I follow the suggestions from Guenter Fritz and generates a cif file from SMILES. I did it instead of using a pdb to generate the restraints. The fun starts just after
because the cif has a different nomenclature from the one used in pdb for atoms. So after running acedrg, I fixed all the names using vi and removed H and all the parameters linked to the H presence (I am not using H in my current situations). 
The major subtility is to think well before using the search and replace, because you can fall in diverse trap due to the atoms name (you can typically replace the C3 written in the cif file by the C1 corresponding (to accomodate the pdb nomenclature) and then want to replace the C1 from cif and you actually replace this one as expected plus the one you just wrote a second earlier. Finally I fund a way to do that using some "fakes names" as intermediary.
This methods is maybe a bit Shadok's style but seems to works. 
The only weak point maybe is : buster apparently understand everything and do its (great) job, but coot is not really happy with the description of the link between the main chain and the chromophore, I have to check that more carefully to see what could be the problem (it's only visible when I try to use a the tools for real-space refinement). But this point is not anymore on the buster side (which understand and take the link into account). I guess your protocole below will do the trick because it take that point in consideration from the beginning. 
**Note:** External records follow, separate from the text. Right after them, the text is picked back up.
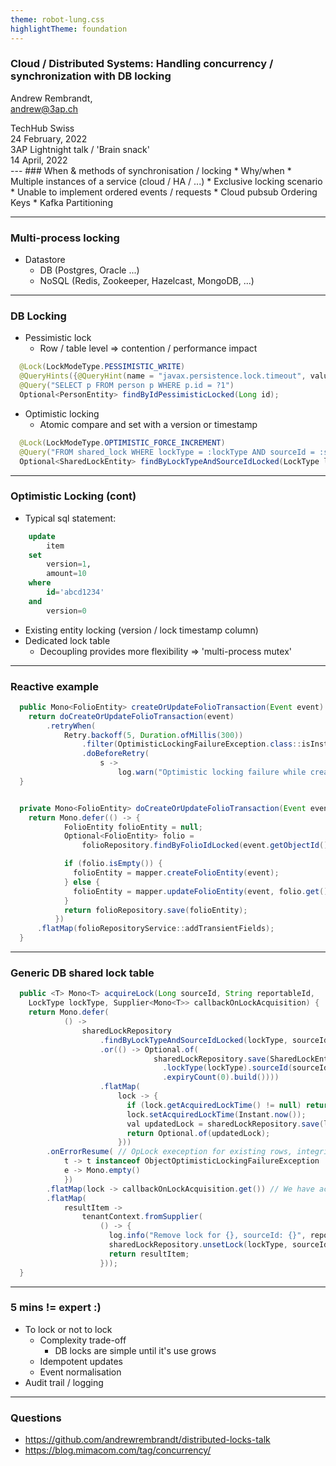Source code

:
 ```yaml
---
theme: robot-lung.css
highlightTheme: foundation
---
```

### Cloud / Distributed Systems: Handling concurrency / synchronization with DB locking

Andrew Rembrandt,<br>andrew@3ap.ch

<div id="bottom-left">
TechHub Swiss<br/>
24 February, 2022
</div>

<div id="bottom-right">
3AP Lightnight talk / 'Brain snack'<br/>
14 April, 2022
</div>
---
### When & methods of synchronisation / locking
* Why/when
    * Multiple instances of a service (cloud / HA / ...)
    * Exclusive locking scenario
    * Unable to implement ordered events / requests
        * Cloud pubsub Ordering Keys
        * Kafka Partitioning

---
### Multi-process locking
* Datastore
    * DB (Postgres, Oracle ...)
    * NoSQL (Redis, Zookeeper, Hazelcast, MongoDB, ...)
---
### DB Locking
* Pessimistic lock
    * Row / table level => contention / performance impact
```java
  @Lock(LockModeType.PESSIMISTIC_WRITE)
  @QueryHints({@QueryHint(name = "javax.persistence.lock.timeout", value = "1000")})
  @Query("SELECT p FROM person p WHERE p.id = ?1")
  Optional<PersonEntity> findByIdPessimisticLocked(Long id);
```
* Optimistic locking
    * Atomic compare and set with a version or timestamp
```java
  @Lock(LockModeType.OPTIMISTIC_FORCE_INCREMENT)
  @Query("FROM shared_lock WHERE lockType = :lockType AND sourceId = :sourceId")
  Optional<SharedLockEntity> findByLockTypeAndSourceIdLocked(LockType lockType, Long sourceId);
```

---
### Optimistic Locking (cont)
* Typical sql statement:
```sql
    update 
        item 
    set 
        version=1, 
        amount=10 
    where 
        id='abcd1234' 
    and 
        version=0
```
* Existing entity locking (version / lock timestamp column)
* Dedicated lock table
    * Decoupling provides more flexibility => 'multi-process mutex'
---
### Reactive example
```java
  public Mono<FolioEntity> createOrUpdateFolioTransaction(Event event) {
    return doCreateOrUpdateFolioTransaction(event)
        .retryWhen(
            Retry.backoff(5, Duration.ofMillis(300))
                .filter(OptimisticLockingFailureException.class::isInstance)
                .doBeforeRetry(
                    s ->
                        log.warn("Optimistic locking failure while createOrUpdateFolioTransaction for ...", ...)
  }


  private Mono<FolioEntity> doCreateOrUpdateFolioTransaction(Event event) {
    return Mono.defer(() -> {
            FolioEntity folioEntity = null;
            Optional<FolioEntity> folio =
                folioRepository.findByFolioIdLocked(event.getObjectId());

            if (folio.isEmpty()) {
              folioEntity = mapper.createFolioEntity(event);
            } else {
              folioEntity = mapper.updateFolioEntity(event, folio.get());
            }
            return folioRepository.save(folioEntity);
          })
      .flatMap(folioRepositoryService::addTransientFields);
  }
```
<!-- .element: class="codewide" -->
---
### Generic DB shared lock table
```java
  public <T> Mono<T> acquireLock(Long sourceId, String reportableId,
    LockType lockType, Supplier<Mono<T>> callbackOnLockAcquisition) {
    return Mono.defer(
            () ->
                sharedLockRepository
                    .findByLockTypeAndSourceIdLocked(lockType, sourceId)
                    .or(() -> Optional.of(
                                sharedLockRepository.save(SharedLockEntity.builder()
                                  .lockType(lockType).sourceId(sourceId).failureCount(0)
                                  .expiryCount(0).build())))
                    .flatMap(
                        lock -> {
                          if (lock.getAcquiredLockTime() != null) return Optional.empty();
                          lock.setAcquiredLockTime(Instant.now());
                          val updatedLock = sharedLockRepository.save(lock);
                          return Optional.of(updatedLock);
                        }))
        .onErrorResume( // OpLock exeception for existing rows, integrity violation for conflicting row inserts
            t -> t instanceof ObjectOptimisticLockingFailureException || t instanceof DataIntegrityViolationException,
            e -> Mono.empty()
            })
        .flatMap(lock -> callbackOnLockAcquisition.get()) // We have acquired the lock, call the callback
        .flatMap(
            resultItem ->
                tenantContext.fromSupplier(
                    () -> {
                      log.info("Remove lock for {}, sourceId: {}", reportableId, sourceId);
                      sharedLockRepository.unsetLock(lockType, sourceId);
                      return resultItem;
                    }));
  }
```
<!-- .element: class="codewide" -->
---
### 5 mins != expert :)
* To lock or not to lock
    * Complexity trade-off
        * DB locks are simple until it's use grows 
    * Idempotent updates
    * Event normalisation
* Audit trail / logging

---
### Questions
* https://github.com/andrewrembrandt/distributed-locks-talk
* https://blog.mimacom.com/tag/concurrency/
Thank you very much for your answer and for the time you spend trying to reproduce my difficulties. 

All the best, 

Nicolas

 (1) get the PDB model and reflection data, e.g. with

       fetch_PDB 6S68

     to give you

       6S68/6s86.pdb
       6S68/6s86.mtz

 (2) generate PIA restraint dictionary via

       grade_PDB_ligand PIA

     or (if you don't have CSD installed) using the Grade webserver
     [1].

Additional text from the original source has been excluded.